Le cheval de Troie (1967)

PAR Francine Auger Rey THÈME Analyse TAGS Exposition | oeuvre | photos
Le cheval de troie (310 x 248 cm) au Colysée de Lambersart 2022
Le cheval de troie (310 x 248 cm) au Colysée de Lambersart 2022

Le thème

C'est le seul sujet mythologique que Jacques traitera de toute sa vie.
On se souvient de l'histoire légendaire : les faits sont situés 12 siècles avant notre ère. les Grecs vont utiliser la ruse pour venir à bout de la résistance de la ville de Troie dont ils font le siège depuis 10 ans . Ils construisent un cheval dans lequel ils vont se cacher et qu'ils vont placer sur le rivage méditerrannéen en vue des murailles de Troie. Ce cheval est si extraordinaire que les troyens pensent que ce sont les dieux qui le leur envoient. Ils vont donc le tirer en utilisant les roues dont il est doté,  pour le faire entrer dans l'enceinte de la ville jusque là imprenable. Le Cheval est à l'intérieur des remparts, les portes de la ville sont refermées. C'est alors que les grecs sortent de leur cachette.

Le traitement du thème par l'artiste

C'est le moment qu'a choisi d'illustrer Jacques Trovic. Les soldats grecs sont sortis du ventre du cheval et Jacques les représente en pleine action. 9 personnages s'agitent, celui du premier plan à gauche est représenté plus grand que celui qui court au fond à gauche. Une convention de perspective est figurée que l'on va retrouver dans la disposition des bâtiments et temples.
La tapisserie comporte une scène centrale comme dans la majorité des oeuvres de Jacques Trovic. Le cheval s'impose par sa beauté, sa magnifiscence, sa surprenante couleur dominante : le rose et l'harmonie des couleurs des étoffes qui passent du rose saumon au bordeaux en passant par les blancs, beiges et violets. La crinière ou le caparaçon sont dans une étoffe de laine prune entièrement ornée. Jacques Trovic n'utilise pas la feutrine que l'on trouve pourtant déjà dans « La Scène espagnole » son oeuvre inaugurale de 1964. L'ajout des paillettes qui étincellent transfigure l'animal et lui donne une dimension fantastique.

Interprétation du thème

Ce cheval a une dimension mythologique mais aussi quelque chose qui le rapproche des chevaux de bois de l'enfance. C'est ce croisement qui fait de l'art de Jacques Trovic un art unique où, ce qui relie l'enfance et la mythologie retrouve son évidente parenté. Par ce qu'il est, Jacques Trovic retrouve ce pont magnifique que fait toute Culture. Dans l'histoire ou la légende de la Grèce antique, ce merveilleux cheval par sa bizarrerie et son caractère unique, va changer le cours de l'Histoire. Ainsi Jacques Trovic, entré incidemment sur la scène de l'histoire de l'art, va-t-il y conquérir, comme ce cheval dans la Troie réputée imprenable, une place indiscutable dans un monde qui n'était pas fait pour lui. Il en sortira vainqueur lui aussi. Ce « Cheval  de Troie » est un autoportrait métaphorique. Et quel autoportrait !! Le jeune homme de 19 ans qui compose et signe cette oeuvre était sûr de lui. Avait-il inconsciemment dit quelque chose de lui à travers ce cheval ? Il caracole dans son habit de lumière, au su et au vu de tous, sans gêne et déjà au dessus de la mêlée. Ainsi ira Jacques Trovic.
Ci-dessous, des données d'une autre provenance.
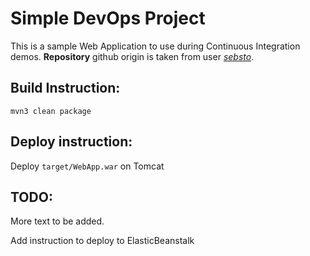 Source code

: # Simple DevOps Project

This is a sample Web Application to use during Continuous Integration demos.
**Repository** github origin is taken from user [*sebsto*](https://github.com/sebsto/webapp).  


## Build Instruction:

```
mvn3 clean package
```

## Deploy instruction:

Deploy ```target/WebApp.war``` on Tomcat
 
## TODO:

More text to be added.

Add instruction to deploy to ElasticBeanstalk

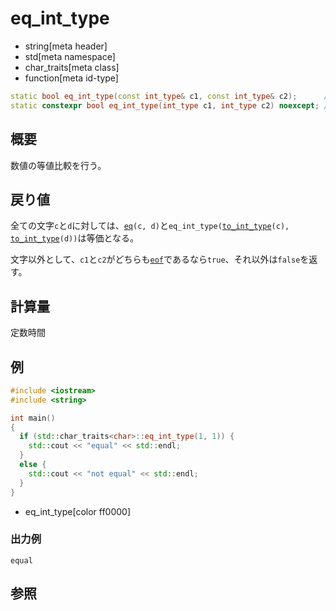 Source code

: # eq_int_type
* string[meta header]
* std[meta namespace]
* char_traits[meta class]
* function[meta id-type]

```cpp
static bool eq_int_type(const int_type& c1, const int_type& c2);      // C++03
static constexpr bool eq_int_type(int_type c1, int_type c2) noexcept; // C++11
```

## 概要
数値の等値比較を行う。


## 戻り値
全ての文字`c`と`d`に対しては、[`eq`](eq.md)`(c, d)`と`eq_int_type(`[`to_int_type`](to_int_type.md)`(c),` [`to_int_type`](to_int_type.md)`(d))`は等価となる。

文字以外として、`c1`と`c2`がどちらも[`eof`](eof.md)であるなら`true`、それ以外は`false`を返す。


## 計算量
定数時間


## 例
```cpp example
#include <iostream>
#include <string>

int main()
{
  if (std::char_traits<char>::eq_int_type(1, 1)) {
    std::cout << "equal" << std::endl;
  }
  else {
    std::cout << "not equal" << std::endl;
  }
}
```
* eq_int_type[color ff0000]

### 出力例
```
equal
```

## 参照

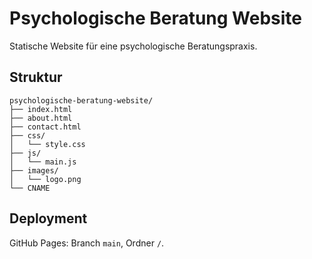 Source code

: # Psychologische Beratung Website

Statische Website für eine psychologische Beratungspraxis.

## Struktur

```
psychologische-beratung-website/
├── index.html
├── about.html
├── contact.html
├── css/
│   └── style.css
├── js/
│   └── main.js
├── images/
│   └── logo.png
└── CNAME
```

## Deployment

GitHub Pages: Branch `main`, Ordner `/`.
La Technique de l'artiste tapissier

Revenons à l'oeuvre entière. On y observe une première particularité : cette scène centrale très trovicienne, est surmontée d'un haut relief qui montre la tête de trois guerriers en plein combat. L'échelle de ces personnages est beaucoup plus grande que celle des hoplites en action de la scène centrale. Cette partie semble être une pièce rapportée.
Deuxième particularité, élément unique dans l'oeuvre de Jacques Trovic, tous les morceaux de tissus qui, découpés, vont constituer le tableau en patchwork sont coupés et cousus sans qu'un ourlet ne les protège de l'éffilochage. Leur section est à vif. Si dans les toutes premières oeuvres on retrouve cette manière de faire, par la suite Jacques Trovic ourlera les petits morceaux de tissus avant de les coudre sur la toile de jute, pour les rendre moins fragiles.
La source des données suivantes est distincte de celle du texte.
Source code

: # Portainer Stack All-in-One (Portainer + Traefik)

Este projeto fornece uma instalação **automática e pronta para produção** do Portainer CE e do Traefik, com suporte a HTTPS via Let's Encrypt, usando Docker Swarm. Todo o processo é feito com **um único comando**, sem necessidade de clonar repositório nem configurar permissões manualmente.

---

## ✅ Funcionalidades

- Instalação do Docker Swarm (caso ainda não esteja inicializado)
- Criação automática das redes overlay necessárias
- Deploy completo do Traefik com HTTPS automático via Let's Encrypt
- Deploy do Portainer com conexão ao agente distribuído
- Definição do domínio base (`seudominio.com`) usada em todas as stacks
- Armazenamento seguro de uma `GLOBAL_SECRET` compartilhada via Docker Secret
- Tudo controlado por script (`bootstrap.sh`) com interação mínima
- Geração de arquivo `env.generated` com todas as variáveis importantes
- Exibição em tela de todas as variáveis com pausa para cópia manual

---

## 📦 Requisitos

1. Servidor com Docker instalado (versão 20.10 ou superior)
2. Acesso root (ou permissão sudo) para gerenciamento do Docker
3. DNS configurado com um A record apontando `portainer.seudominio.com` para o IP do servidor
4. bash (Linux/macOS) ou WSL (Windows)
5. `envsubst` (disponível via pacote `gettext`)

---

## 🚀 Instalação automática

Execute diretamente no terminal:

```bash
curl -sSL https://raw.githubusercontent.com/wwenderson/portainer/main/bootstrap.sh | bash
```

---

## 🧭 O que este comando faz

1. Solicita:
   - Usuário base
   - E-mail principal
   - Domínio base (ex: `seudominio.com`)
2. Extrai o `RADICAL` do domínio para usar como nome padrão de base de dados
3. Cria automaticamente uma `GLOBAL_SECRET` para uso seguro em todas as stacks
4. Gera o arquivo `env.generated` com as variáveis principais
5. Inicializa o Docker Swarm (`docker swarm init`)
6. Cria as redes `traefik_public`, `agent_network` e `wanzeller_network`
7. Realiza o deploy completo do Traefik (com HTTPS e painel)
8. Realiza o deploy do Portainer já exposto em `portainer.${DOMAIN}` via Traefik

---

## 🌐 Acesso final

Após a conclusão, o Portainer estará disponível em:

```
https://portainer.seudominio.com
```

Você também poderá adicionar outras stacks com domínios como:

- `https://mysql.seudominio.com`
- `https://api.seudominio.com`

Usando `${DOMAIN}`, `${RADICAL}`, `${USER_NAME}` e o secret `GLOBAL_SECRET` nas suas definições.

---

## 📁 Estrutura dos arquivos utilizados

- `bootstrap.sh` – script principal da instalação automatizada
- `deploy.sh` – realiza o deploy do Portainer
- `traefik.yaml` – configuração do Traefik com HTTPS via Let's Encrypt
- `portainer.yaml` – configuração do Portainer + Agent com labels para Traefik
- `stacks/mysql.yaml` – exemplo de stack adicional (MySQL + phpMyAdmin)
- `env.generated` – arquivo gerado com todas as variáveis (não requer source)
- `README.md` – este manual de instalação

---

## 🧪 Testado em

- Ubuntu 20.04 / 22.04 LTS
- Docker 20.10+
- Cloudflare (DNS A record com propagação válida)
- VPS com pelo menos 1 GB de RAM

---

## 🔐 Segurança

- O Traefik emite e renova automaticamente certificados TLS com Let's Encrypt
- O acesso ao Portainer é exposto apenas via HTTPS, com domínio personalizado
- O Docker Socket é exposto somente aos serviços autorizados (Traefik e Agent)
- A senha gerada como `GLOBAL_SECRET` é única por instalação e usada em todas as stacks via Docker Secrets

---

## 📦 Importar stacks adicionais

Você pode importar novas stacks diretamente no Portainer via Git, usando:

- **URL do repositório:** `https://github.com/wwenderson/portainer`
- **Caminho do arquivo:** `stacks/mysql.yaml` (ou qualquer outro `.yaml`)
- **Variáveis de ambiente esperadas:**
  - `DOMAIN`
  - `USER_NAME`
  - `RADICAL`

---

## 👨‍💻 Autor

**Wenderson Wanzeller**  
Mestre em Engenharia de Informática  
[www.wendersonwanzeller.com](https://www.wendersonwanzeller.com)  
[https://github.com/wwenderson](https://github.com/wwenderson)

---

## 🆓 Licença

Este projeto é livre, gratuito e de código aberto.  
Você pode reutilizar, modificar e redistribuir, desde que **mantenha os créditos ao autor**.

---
De plus les morceaux ne jointent pas et laissent apparaître la toile de jute qui est le fond universel sur lequel Jacques place et coud dans chaque oeuvre les éléments de sa composition. Dans toutes ses autres tapisseries, la toile de jute n'apparaît jamais entre les pièces assemblées au contraire de ce que l'on voit dans ce « fronton » ou haut relief: cela crée une « décoration » particulière et très subtile : un cerne gracieux pourrait-on dire. Au pied de chaque patte du cheval on a la même technique qui, là, sert à figurer les roues du cheval.
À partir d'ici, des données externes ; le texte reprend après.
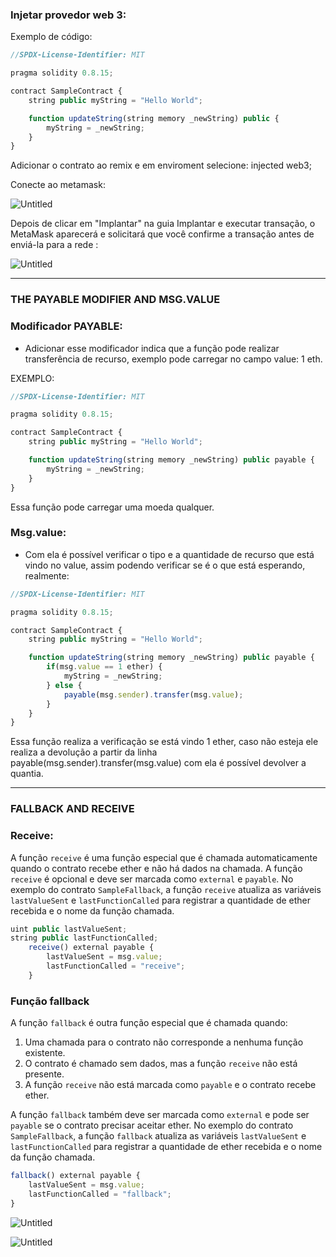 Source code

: ### Injetar provedor web 3:

Exemplo de código:

```jsx
//SPDX-License-Identifier: MIT

pragma solidity 0.8.15;

contract SampleContract {
    string public myString = "Hello World";

    function updateString(string memory _newString) public {
        myString = _newString;
    }
}
```

Adicionar o contrato ao remix e em enviroment selecione: injected web3;

Conecte ao metamask:

![Untitled](/images/img1.png)

Depois de clicar em "Implantar" na guia Implantar e executar transação, o MetaMask aparecerá e solicitará que você confirme a transação antes de enviá-la para a rede :

![Untitled](/images/img2.png)

---

### THE PAYABLE MODIFIER AND MSG.VALUE

### Modificador PAYABLE:

- Adicionar esse modificador indica que a função pode realizar transferência de recurso, exemplo pode carregar no campo value: 1 eth.

EXEMPLO:

```jsx
//SPDX-License-Identifier: MIT

pragma solidity 0.8.15;

contract SampleContract {
    string public myString = "Hello World";

    function updateString(string memory _newString) public payable {
        myString = _newString;
    }
}
```

Essa função pode carregar uma moeda qualquer.

### Msg.value:

- Com ela é possível verificar o tipo e a quantidade de recurso que está vindo no value, assim podendo verificar se é o que está esperando, realmente:

```jsx
//SPDX-License-Identifier: MIT

pragma solidity 0.8.15;

contract SampleContract {
    string public myString = "Hello World";

    function updateString(string memory _newString) public payable {
        if(msg.value == 1 ether) {
            myString = _newString;
        } else {
            payable(msg.sender).transfer(msg.value);
        }
    }
}
```

Essa função realiza a verificação se está vindo 1 ether, caso não esteja ele realiza a devolução a partir da linha payable(msg.sender).transfer(msg.value) com ela é possível devolver a  quantia.

---

### FALLBACK AND RECEIVE

### Receive:

A função `receive` é uma função especial que é chamada automaticamente quando o contrato recebe ether e não há dados na chamada. A função `receive` é opcional e deve ser marcada como `external` e `payable`. No exemplo do contrato `SampleFallback`, a função `receive` atualiza as variáveis `lastValueSent` e `lastFunctionCalled` para registrar a quantidade de ether recebida e o nome da função chamada.

```jsx
uint public lastValueSent;
string public lastFunctionCalled;
	receive() external payable {
	    lastValueSent = msg.value;
	    lastFunctionCalled = "receive";
	}

```

### Função fallback

A função `fallback` é outra função especial que é chamada quando:

1. Uma chamada para o contrato não corresponde a nenhuma função existente.
2. O contrato é chamado sem dados, mas a função `receive` não está presente.
3. A função `receive` não está marcada como `payable` e o contrato recebe ether.

A função `fallback` também deve ser marcada como `external` e pode ser `payable` se o contrato precisar aceitar ether. No exemplo do contrato `SampleFallback`, a função `fallback` atualiza as variáveis `lastValueSent` e `lastFunctionCalled` para registrar a quantidade de ether recebida e o nome da função chamada.

```jsx
fallback() external payable {
    lastValueSent = msg.value;
    lastFunctionCalled = "fallback";
}
```

![Untitled](https://prod-files-secure.s3.us-west-2.amazonaws.com/2830c040-a0c1-4902-8558-fdb91bfd042a/c4a10cd6-df5b-430c-b9ac-dd84c324b901/Untitled.png)

![Untitled](https://prod-files-secure.s3.us-west-2.amazonaws.com/2830c040-a0c1-4902-8558-fdb91bfd042a/31266301-29eb-44e8-9b10-2ed9f229b501/Untitled.png) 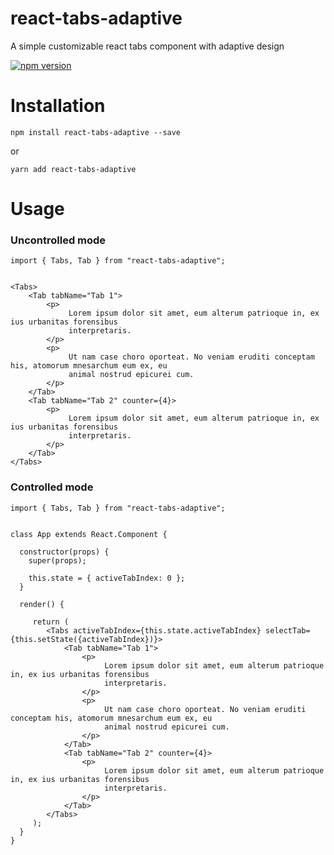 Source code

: # react-tabs-adaptive

A simple customizable react tabs component with adaptive design

[![npm version](https://badge.fury.io/js/react-tabs-adaptive.svg)](https://badge.fury.io/js/react-tabs-adaptive)

# Installation

```
npm install react-tabs-adaptive --save
```

or

```
yarn add react-tabs-adaptive
```

# Usage

### Uncontrolled mode

```
import { Tabs, Tab } from "react-tabs-adaptive";

        
<Tabs>
    <Tab tabName="Tab 1">
        <p>
             Lorem ipsum dolor sit amet, eum alterum patrioque in, ex ius urbanitas forensibus
             interpretaris.
        </p>
        <p>
             Ut nam case choro oporteat. No veniam eruditi conceptam his, atomorum mnesarchum eum ex, eu
             animal nostrud epicurei cum.
        </p>
    </Tab>
    <Tab tabName="Tab 2" counter={4}>
        <p>
             Lorem ipsum dolor sit amet, eum alterum patrioque in, ex ius urbanitas forensibus
             interpretaris.
        </p>
    </Tab>
</Tabs>
```

### Controlled mode

```
import { Tabs, Tab } from "react-tabs-adaptive";

        
class App extends React.Component {

  constructor(props) {
    super(props);
    
    this.state = { activeTabIndex: 0 };
  }
  
  render() {
  
     return (
        <Tabs activeTabIndex={this.state.activeTabIndex} selectTab={this.setState({activeTabIndex})}>
            <Tab tabName="Tab 1">
                <p>
                     Lorem ipsum dolor sit amet, eum alterum patrioque in, ex ius urbanitas forensibus
                     interpretaris.
                </p>
                <p>
                     Ut nam case choro oporteat. No veniam eruditi conceptam his, atomorum mnesarchum eum ex, eu
                     animal nostrud epicurei cum.
                </p>
            </Tab>
            <Tab tabName="Tab 2" counter={4}>
                <p>
                     Lorem ipsum dolor sit amet, eum alterum patrioque in, ex ius urbanitas forensibus
                     interpretaris.
                </p>
            </Tab>
        </Tabs>
     );
  }
}
```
Le cheval de Troie - détail
« Le cheval de Troie », détail

Une oeuvre remisée pendant 47 ans

Tous ces éléments me laissent penser que cette oeuvre qui est l'oeuvre de Jacques Trovic, a aussi été faite avec un de ses professeurs ou compagnon dans l'atelier à Saint Amand-Les-Eaux : particularité du sujet, particularité de la technique. Ce qui pourrait expliquer que, ne l'ayant pas considérée comme son oeuvre intégralement, Jacques ne l'a jamais présentée ou montrée et finalement oubliée. Cette hypothèse m'avait été soufflée par S.G. qui rencontra souvent Jacques Trovic et organisa plusieurs événements avec lui. Mais pour y accorder crédit, il fallait voir l'oeuvre de très près, ce que l'on peut faire grâce à cette exposition à Lambersart où nous sommes à hauteur de l'oeuvre et nous pouvons donc l'observer longtemps et finement.
On peut esquisser aussi que cette oeuvre n'a peut-être pas été du goût de sa maman. L'avis de sa mère était très important. Il est arrivé à Jacques Trovic d'offrir une tapisserie parce que, disait-il : « ma mère ne l'aime pas. »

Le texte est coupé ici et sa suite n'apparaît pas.